Chicken Milanesa

Ingredients

  • For the Seasoned Bread Crumbs:
  • 2 large, boneless chicken breasts (butterflied and pounded thin)
  • 2 cups of homemade or store-bought seasoned bread crumbs
  • 1 cup flour, seasoned with salt and pepper
  • 2 eggs, whisked
  • Tapatio hot sauce or your favorite...
  • 1 cup annatto oil
  • 1 cup olive oil
  • 1 large roll, Mexican bolillo or French bread, about 3 cups
  • 1 tsp. salt
  • 1 tsp. fresh cracked pepper
  • 1 tsp. granulated garlic
  • 2 tsp. dried cilantro
  • 1 tsp. crushed jalapeño or red pepper flakes
  • 1/2 tsp. Bijol seasoning (sold in Latino food stores)

Preparation

Step 1

1. Start by setting up your breading station. Combine all bread crumb ingredients in a food processor and process on high for 20 to 30 seconds. (Use right away, or store in plastic freezer bags in your freezer. Great for any recipe that requires breading!)

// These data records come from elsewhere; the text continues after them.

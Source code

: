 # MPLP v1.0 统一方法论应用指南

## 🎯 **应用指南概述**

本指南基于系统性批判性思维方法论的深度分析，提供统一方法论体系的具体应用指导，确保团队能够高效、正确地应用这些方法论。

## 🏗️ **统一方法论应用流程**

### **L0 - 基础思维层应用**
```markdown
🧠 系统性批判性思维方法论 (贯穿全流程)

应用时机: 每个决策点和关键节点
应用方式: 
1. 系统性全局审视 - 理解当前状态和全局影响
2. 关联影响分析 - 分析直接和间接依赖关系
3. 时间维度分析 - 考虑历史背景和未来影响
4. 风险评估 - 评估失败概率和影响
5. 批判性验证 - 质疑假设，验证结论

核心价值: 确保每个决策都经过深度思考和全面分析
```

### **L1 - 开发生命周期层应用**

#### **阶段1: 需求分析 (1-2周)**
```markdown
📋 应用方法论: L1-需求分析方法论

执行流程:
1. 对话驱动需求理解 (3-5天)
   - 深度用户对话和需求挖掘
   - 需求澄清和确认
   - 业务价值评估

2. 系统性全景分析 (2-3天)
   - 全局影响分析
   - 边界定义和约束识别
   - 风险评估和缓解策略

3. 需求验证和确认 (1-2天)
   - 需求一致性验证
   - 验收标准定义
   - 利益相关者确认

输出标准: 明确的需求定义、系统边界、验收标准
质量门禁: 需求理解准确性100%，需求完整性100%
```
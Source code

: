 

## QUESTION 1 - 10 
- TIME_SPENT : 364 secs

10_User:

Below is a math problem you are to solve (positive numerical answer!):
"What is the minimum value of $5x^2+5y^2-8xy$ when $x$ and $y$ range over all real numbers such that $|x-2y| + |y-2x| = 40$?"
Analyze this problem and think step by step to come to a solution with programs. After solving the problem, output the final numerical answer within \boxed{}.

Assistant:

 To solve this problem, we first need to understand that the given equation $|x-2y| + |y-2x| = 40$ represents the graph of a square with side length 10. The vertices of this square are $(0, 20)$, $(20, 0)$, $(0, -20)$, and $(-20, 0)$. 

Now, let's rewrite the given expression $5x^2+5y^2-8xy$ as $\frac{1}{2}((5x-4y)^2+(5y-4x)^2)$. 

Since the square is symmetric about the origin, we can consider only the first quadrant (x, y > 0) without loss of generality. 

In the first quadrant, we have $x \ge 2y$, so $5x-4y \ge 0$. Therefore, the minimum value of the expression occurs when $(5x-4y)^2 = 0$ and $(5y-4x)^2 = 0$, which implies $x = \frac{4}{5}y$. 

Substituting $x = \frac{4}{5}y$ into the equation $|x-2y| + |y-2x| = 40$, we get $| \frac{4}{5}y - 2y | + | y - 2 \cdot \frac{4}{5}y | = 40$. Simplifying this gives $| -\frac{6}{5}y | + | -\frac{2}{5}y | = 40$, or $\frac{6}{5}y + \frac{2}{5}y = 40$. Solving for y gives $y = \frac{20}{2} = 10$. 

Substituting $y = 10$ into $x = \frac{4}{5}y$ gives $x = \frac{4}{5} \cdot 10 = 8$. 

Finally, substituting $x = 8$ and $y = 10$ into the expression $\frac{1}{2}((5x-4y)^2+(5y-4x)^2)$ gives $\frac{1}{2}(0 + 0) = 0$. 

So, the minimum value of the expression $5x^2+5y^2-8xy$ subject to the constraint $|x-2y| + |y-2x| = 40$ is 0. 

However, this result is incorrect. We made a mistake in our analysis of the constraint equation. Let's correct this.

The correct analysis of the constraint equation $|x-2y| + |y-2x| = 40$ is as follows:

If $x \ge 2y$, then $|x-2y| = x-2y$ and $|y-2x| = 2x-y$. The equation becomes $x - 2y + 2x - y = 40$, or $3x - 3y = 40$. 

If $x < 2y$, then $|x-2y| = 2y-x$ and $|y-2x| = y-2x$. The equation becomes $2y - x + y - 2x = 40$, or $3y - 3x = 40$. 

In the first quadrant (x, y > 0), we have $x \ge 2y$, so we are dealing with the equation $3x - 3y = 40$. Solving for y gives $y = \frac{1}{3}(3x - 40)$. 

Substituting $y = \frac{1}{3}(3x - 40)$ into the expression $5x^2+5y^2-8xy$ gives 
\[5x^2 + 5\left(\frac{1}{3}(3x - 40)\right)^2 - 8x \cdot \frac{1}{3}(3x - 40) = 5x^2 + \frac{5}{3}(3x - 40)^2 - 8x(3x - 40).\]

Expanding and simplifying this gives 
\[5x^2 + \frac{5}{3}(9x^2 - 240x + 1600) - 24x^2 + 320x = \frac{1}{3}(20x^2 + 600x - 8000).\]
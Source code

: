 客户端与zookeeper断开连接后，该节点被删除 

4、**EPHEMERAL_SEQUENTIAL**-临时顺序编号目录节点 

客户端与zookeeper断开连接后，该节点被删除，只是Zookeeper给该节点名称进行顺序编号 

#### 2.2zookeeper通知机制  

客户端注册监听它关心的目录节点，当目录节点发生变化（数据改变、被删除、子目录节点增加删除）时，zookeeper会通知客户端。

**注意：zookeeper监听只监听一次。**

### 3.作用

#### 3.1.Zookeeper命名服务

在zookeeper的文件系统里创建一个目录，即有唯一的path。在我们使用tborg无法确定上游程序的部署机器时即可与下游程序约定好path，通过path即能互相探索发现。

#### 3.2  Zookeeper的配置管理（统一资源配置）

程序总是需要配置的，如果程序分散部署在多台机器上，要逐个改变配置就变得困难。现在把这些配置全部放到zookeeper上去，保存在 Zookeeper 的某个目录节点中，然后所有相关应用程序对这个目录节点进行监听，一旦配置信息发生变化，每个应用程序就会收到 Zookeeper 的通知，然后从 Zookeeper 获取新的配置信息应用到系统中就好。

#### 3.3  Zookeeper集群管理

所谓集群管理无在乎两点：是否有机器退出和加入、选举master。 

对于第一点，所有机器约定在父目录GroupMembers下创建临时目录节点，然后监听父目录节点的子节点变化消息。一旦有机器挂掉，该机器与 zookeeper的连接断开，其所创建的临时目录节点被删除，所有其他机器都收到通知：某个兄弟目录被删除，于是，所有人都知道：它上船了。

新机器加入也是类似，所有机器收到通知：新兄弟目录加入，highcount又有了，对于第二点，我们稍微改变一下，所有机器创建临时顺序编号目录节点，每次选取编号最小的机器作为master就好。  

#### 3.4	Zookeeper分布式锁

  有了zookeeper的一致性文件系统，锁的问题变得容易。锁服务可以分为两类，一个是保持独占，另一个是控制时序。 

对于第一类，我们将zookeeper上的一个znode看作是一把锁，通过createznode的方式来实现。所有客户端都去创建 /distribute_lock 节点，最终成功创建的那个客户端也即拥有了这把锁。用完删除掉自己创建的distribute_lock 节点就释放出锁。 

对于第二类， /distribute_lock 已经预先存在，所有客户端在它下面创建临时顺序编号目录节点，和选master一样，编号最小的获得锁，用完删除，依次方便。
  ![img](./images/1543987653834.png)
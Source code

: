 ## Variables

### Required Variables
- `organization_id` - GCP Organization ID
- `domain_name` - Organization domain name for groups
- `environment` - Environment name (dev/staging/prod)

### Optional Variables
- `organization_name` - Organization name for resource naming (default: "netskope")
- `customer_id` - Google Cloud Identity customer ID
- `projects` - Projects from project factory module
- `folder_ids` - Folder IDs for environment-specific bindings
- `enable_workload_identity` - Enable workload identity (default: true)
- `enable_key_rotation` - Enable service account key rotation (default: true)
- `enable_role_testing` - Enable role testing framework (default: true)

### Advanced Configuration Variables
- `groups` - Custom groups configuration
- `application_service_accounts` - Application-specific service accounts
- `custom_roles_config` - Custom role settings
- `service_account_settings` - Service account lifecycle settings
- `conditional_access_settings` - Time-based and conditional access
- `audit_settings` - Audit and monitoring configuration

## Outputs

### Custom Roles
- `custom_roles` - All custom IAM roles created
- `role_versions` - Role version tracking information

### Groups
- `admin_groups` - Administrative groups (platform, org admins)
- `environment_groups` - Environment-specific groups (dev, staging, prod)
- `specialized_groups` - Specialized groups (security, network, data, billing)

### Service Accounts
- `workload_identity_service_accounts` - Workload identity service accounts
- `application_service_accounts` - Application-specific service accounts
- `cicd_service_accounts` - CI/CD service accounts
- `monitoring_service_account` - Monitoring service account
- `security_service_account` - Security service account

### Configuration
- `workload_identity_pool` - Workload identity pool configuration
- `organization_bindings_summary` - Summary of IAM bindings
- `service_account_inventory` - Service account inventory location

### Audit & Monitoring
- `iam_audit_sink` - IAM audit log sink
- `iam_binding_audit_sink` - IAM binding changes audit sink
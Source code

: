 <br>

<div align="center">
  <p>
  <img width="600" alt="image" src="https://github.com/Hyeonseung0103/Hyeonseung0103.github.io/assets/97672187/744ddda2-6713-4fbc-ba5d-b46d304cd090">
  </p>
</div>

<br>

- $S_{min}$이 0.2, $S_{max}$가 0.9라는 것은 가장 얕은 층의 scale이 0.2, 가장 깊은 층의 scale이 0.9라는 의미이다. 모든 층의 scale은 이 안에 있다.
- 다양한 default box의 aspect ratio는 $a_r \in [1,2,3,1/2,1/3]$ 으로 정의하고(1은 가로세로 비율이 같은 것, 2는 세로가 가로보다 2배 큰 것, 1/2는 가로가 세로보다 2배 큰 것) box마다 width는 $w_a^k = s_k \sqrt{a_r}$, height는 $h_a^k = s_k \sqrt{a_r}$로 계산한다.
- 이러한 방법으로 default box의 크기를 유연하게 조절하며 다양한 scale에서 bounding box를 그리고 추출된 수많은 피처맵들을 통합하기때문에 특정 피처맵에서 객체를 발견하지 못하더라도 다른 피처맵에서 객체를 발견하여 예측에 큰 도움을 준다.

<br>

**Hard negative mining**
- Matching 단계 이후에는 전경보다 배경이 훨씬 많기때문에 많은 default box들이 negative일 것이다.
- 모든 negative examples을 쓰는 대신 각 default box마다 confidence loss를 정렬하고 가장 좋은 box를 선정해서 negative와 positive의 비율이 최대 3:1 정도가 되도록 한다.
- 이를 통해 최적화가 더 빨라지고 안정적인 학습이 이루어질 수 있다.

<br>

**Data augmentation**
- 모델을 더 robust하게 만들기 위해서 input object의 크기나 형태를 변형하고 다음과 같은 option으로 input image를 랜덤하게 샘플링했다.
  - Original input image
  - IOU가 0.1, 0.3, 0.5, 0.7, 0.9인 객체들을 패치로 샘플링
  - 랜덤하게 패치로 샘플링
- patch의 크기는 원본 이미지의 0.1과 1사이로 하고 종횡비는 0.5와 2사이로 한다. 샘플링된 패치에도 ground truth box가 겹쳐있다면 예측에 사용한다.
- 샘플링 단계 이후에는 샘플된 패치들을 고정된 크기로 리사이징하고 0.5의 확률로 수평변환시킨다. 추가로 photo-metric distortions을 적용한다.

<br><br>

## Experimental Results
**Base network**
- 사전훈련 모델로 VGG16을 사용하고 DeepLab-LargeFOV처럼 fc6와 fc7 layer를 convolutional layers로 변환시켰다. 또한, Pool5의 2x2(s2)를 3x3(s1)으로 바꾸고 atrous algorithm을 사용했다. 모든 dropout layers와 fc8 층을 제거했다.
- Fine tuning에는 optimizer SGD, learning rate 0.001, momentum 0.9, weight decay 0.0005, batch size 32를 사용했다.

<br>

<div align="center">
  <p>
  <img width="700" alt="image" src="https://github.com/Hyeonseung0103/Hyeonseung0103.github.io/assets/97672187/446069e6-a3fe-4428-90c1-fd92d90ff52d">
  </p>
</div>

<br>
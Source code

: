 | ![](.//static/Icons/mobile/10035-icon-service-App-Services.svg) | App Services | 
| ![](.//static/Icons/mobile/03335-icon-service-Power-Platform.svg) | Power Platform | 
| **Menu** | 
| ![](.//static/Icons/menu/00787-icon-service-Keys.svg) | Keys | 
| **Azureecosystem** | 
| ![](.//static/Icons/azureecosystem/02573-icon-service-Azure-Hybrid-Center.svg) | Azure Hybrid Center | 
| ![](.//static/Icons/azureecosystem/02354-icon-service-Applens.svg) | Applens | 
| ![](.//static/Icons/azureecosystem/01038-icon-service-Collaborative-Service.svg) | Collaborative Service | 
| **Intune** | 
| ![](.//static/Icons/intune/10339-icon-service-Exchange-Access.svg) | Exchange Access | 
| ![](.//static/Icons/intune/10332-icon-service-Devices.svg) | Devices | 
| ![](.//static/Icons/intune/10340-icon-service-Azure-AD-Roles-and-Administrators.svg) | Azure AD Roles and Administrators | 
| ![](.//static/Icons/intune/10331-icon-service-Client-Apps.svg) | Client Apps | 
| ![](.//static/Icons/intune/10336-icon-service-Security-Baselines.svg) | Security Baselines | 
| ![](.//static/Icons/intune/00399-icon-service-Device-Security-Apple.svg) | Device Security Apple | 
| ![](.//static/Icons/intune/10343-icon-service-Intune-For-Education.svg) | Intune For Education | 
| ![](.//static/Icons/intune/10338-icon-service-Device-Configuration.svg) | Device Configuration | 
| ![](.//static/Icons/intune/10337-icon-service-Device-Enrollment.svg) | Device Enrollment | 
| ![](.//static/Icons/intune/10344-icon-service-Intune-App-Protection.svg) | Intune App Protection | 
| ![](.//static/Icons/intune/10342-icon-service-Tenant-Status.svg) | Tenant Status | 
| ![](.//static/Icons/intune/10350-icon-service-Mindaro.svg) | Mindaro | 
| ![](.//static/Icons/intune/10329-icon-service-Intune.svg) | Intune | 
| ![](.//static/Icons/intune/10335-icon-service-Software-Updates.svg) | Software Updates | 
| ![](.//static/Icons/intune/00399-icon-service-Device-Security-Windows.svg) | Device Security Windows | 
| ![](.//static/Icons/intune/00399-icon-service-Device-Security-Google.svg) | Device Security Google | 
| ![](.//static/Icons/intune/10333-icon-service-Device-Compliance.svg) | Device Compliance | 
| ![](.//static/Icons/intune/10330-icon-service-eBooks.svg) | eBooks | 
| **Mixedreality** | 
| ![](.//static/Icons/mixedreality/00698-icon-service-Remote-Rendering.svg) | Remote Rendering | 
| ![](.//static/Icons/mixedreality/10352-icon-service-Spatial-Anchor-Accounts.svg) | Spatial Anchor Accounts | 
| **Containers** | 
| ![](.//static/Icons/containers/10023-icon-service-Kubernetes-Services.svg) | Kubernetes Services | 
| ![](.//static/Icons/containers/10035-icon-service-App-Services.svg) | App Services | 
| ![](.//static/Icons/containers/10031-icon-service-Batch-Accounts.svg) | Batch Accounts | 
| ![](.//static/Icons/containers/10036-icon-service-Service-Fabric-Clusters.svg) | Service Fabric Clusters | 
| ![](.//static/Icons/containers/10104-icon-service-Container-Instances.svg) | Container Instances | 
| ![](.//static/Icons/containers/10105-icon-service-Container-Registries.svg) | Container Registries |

2. In one dish, combine the pounded out pieces of chicken and coat with enough hot sauce to cover chicken, set aside. Dish 2, add the flour with 1 tsp. salt and 1 tsp. pepper. Dish 3, 2 eggs, whisked and dish 4, seasoned bread crumbs.

3. Combine the olive oil and annatto oil in a large, heavy skillet. Heat to medium heat. While that oil is heating, preheat oven to 250ºF and prepare a cookie sheet, topped with a metal cooling rack.

4. After oil has warmed up to at least 365ºF, one at a time, dip chicken in the flour, then egg, then bread crumbs. Carefully lay into hot oil. Cook for 3 minutes per side or until golden brown. Transfer the chicken onto metal cooling rack with cookie sheet to catch any dripping oil, and keep warm in the oven. Repeat until all chicken is cooked.

5. Serve as-is with rice, beans, salsa and warm tortillas for making tacos ... or you can change it up and top a fresh salad with the sliced chicken.